Re-writing just to please someone else is doomed to failure. In my opinion, if you don't understand why they want changes or you don't agree with their reasons, then you have to question whether they are a good match for you. You have to write from the heart, or it's no good. Your agent really has to believe in you, or they won't be able to convey that to someone else.

It's YOUR book.

However, if you do understand their reasons for wanting changes and think they're good, then go ahead and re-write. In my experience, re-writing when the author understands the perceived problems means a stronger more confident second draft.

It's YOUR book.

The main thing is that if you don't understand, or don't like the direction you're being steered to, then don't re-write. You're not a puppet performing for others, and you don't have to be represented by anyone. Nowadays, you don't need an agent or a publisher to see your work made available around the world. And above all, never forget that it's not their book and you ultimately call the shots because - and don't you forget it -

It's YOUR book.


Giles Diggle said...

Use your head and follow the heart of your book. Don't ever sell your soul. Count to ten. Take deep breaths. Return to your desk with positive thoughts. Improve your text.

Sally Zigmond said...

I wish I'd read this many years ago when, young and green, I completely rewrote a novel - twice - for a literary agent who had her own ideas about what sort of book I had written. It didn't work and no editor wanted it.

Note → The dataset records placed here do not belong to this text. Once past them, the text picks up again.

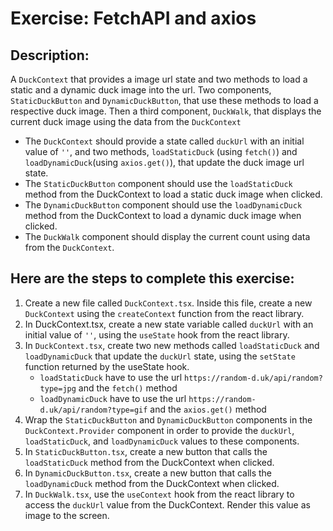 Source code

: # Exercise: FetchAPI and axios

## Description:

A `DuckContext` that provides a image url state and two methods to load a static and a dynamic duck image into the url. Two components, `StaticDuckButton` and `DynamicDuckButton`, that use these methods to load a respective duck image. Then a third component, `DuckWalk`, that displays the current duck image using the data from the `DuckContext`

- The `DuckContext` should provide a state called `duckUrl` with an initial value of `''`, and two methods, `loadStaticDuck` (using `fetch()`) and `loadDynamicDuck`(using `axios.get()`), that update the duck image url state.
- The `StaticDuckButton` component should use the `loadStaticDuck` method from the DuckContext to load a static duck image when clicked.
- The `DynamicDuckButton` component should use the `loadDynamicDuck` method from the DuckContext to load a dynamic duck image when clicked.
- The `DuckWalk` component should display the current count using data from the `DuckContext`.

## Here are the steps to complete this exercise:

1. Create a new file called `DuckContext.tsx`. Inside this file, create a new `DuckContext` using the `createContext` function from the react library.
2. In DuckContext.tsx, create a new state variable called `duckUrl` with an initial value of `''`, using the `useState` hook from the react library.
3. In `DuckContext.tsx`, create two new methods called `loadStaticDuck` and `loadDynamicDuck` that update the `duckUrl` state, using the `setState` function returned by the useState hook.
   - `loadStaticDuck` have to use the url `https://random-d.uk/api/random?type=jpg` and the `fetch()` method
   - `loadDynamicDuck` have to use the url `https://random-d.uk/api/random?type=gif` and the `axios.get()` method
4. Wrap the `StaticDuckButton` and `DynamicDuckButton` components in the `DuckContext.Provider` component in order to provide the `duckUrl`, `loadStaticDuck`, and `loadDynamicDuck` values to these components.
5. In `StaticDuckButton.tsx`, create a new button that calls the `loadStaticDuck` method from the DuckContext when clicked.
6. In `DynamicDuckButton.tsx`, create a new button that calls the `loadDynamicDuck` method from the DuckContext when clicked.
7. In `DuckWalk.tsx`, use the `useContext` hook from the react library to access the `duckUrl` value from the DuckContext. Render this value as image to the screen.
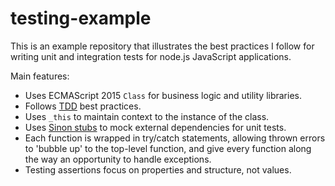 # testing-example

This is an example repository that illustrates the best practices I follow for
writing unit and integration tests for node.js JavaScript applications.

Main features:
- Uses ECMAScript 2015 `Class` for business logic and utility libraries.
- Follows [TDD](https://builttoadapt.io/why-tdd-489fdcdda05e) best practices.
- Uses `_this` to maintain context to the instance of the class.
- Uses [Sinon stubs](https://sinonjs.org/releases/latest/stubs/) to mock external dependencies for unit tests.
- Each function is wrapped in try/catch statements, allowing thrown errors to 'bubble up' to the top-level function, and give every function along the way an opportunity to handle exceptions.
- Testing assertions focus on properties and structure, not values.
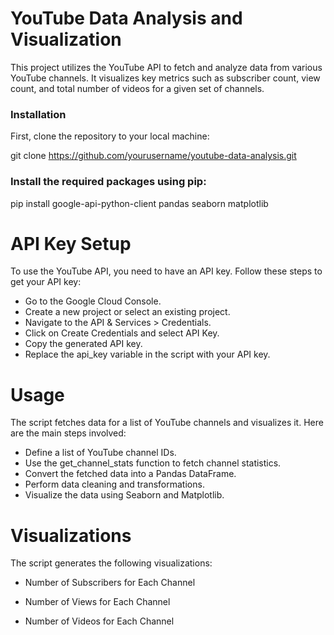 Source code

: # YouTube Data Analysis and Visualization
This project utilizes the YouTube API to fetch and analyze data from various YouTube channels. It visualizes key metrics such as subscriber count, view count, and total number of videos for a given set of channels.

### Installation
First, clone the repository to your local machine:

git clone https://github.com/yourusername/youtube-data-analysis.git

### Install the required packages using pip:

pip install google-api-python-client pandas seaborn matplotlib

# API Key Setup
To use the YouTube API, you need to have an API key. Follow these steps to get your API key:

- Go to the Google Cloud Console.
- Create a new project or select an existing project.
- Navigate to the API & Services > Credentials.
- Click on Create Credentials and select API Key.
- Copy the generated API key.
- Replace the api_key variable in the script with your API key.

# Usage
The script fetches data for a list of YouTube channels and visualizes it. Here are the main steps involved:

- Define a list of YouTube channel IDs.
- Use the get_channel_stats function to fetch channel statistics.
- Convert the fetched data into a Pandas DataFrame.
- Perform data cleaning and transformations.
- Visualize the data using Seaborn and Matplotlib.

# Visualizations
The script generates the following visualizations:

- Number of Subscribers for Each Channel
- Number of Views for Each Channel


- Number of Videos for Each Channel
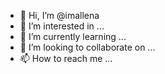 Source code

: - 👋 Hi, I’m @imallena
- 👀 I’m interested in ...
- 🌱 I’m currently learning ...
- 💞️ I’m looking to collaborate on ...
- 📫 How to reach me ...

<!---
imallena/imallena is a ✨ special ✨ repository because its `README.md` (this file) appears on your GitHub profile.
You can click the Preview link to take a look at your changes.
--->
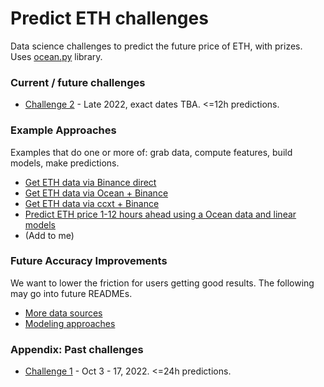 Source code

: # Predict ETH challenges

Data science challenges to predict the future price of ETH, with prizes. Uses [ocean.py](https://github.com/oceanprotocol/ocean.py) library.

### Current / future challenges
- [Challenge 2](predict-eth2.md) - Late 2022, exact dates TBA. <=12h predictions.

### Example Approaches

Examples that do one or more of: grab data, compute features, build models, make predictions.

- [Get ETH data via Binance direct](examples/get-data-binance-direct.md)
- [Get ETH data via Ocean + Binance](examples/get-data-ocean-binance.md)
- [Get ETH data via ccxt + Binance](examples/get-data-ccxt-binance.md)
- [Predict ETH price 1-12 hours ahead using a Ocean data and linear models](examples/predict-eth-ocean-data-linear-models.md)
- (Add to me)

### Future Accuracy Improvements

We want to lower the friction for users getting good results. The following may go into future READMEs.

- [More data sources](data-sources.md)
- [Modeling approaches](modeling.md)

### Appendix: Past challenges
- [Challenge 1](predict-eth1.md) - Oct 3 - 17, 2022. <=24h predictions.

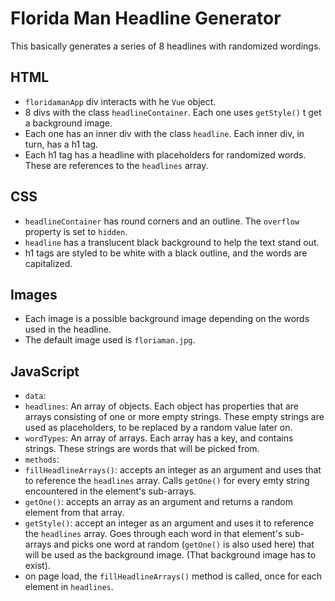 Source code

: # Florida Man Headline Generator
This basically generates a series of 8 headlines with randomized wordings.

## HTML
- `floridamanApp` div interacts with he `Vue` object.
- 8 divs with the class `headlineContainer`. Each one uses `getStyle()` t get a background image.
- Each one has an inner div with the class `headline`. Each inner div, in turn, has a h1 tag. 
- Each h1 tag has a headline with placeholders for randomized words. These are references to the `headlines` array.

## CSS
- `headlineContainer` has round corners and an outline. The `overflow` property is set to `hidden`.
- `headline` has a translucent black background to help the text stand out.
- h1 tags are styled to be white with a black outline, and the words are capitalized.

## Images
- Each image is a possible background image depending on the words used in the headline.
- The default image used is `floriaman.jpg`.

## JavaScript 
- `data`:
 - `headlines`: An array of objects. Each object has properties that are arrays consisting of one or more empty strings. These empty strings are used as placeholders, to be replaced by a random value later on.
 - `wordTypes`: An array of arrays. Each array has a key, and contains strings. These strings are words that will be picked from.
- `methods`:
 - `fillHeadlineArrays()`: accepts an integer as an argument and uses that to reference the `headlines` array. Calls `getOne()` for every emty string encountered in the element's sub-arrays.
 - `getOne()`: accepts an array as an argument and returns a random element from that array.
 - `getStyle()`: accept an integer as an argument and uses it to reference the `headlines` array. Goes through each word in that element's sub-arrays and picks one word at random (`getOne()` is also used here) that will be used as the background image. (That background image has to exist).
- on page load, the `fillHeadlineArrays()` method is called, once for each element in `headlines`.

At the time I was so grateful that someone--anyone--was taking the time to talk to me that, even though she worked for a well-known and reputable agency, we weren't a good match and I totally ignored my own gut feeling. It wasted a lot of my time and my self-esteem. Be warned.

Diane Fordham said...

Top post Sarah. I do agree. Yes I think it is important to understand why changes are suggested and to believe that it will enhance your novel and chances of publication. As you say 'It's YOUR book'. :-)

Catherine Czerkawska said...

This can't be said too often - so thank-you for saying it so clearly! After half a lifetime as a writer you'd think I'd have learnt, and perhaps I have now, but it took me a very long time. The fact is that there are agents, editors (and since I'm a playwright too) directors who can clarify the things you know in your heart, but don't quite want to admit - often, they do it just by asking the right questions. But there are others who seem to be trying to make you write the book or play they think you should have written (and sometimes the book they wish they could write themselves!)If you go too far down that route - and I've been there once or twice - a whole project can implode leaving you with nothing. We have to learn to make the distinction.

Sarah Duncan said...

Giles - Golden advice.

Sally - I've known so many people who have been through this process and some have stopped writing because of it. You're absolutely right.

Diane - thanks!

Catherine - I utterly related to your comment. Yes, sometimes the feedback is spot on, and just what you needed. But other times it's just destructive. We have to learn to be true to ourselves and make the distinction, as you say.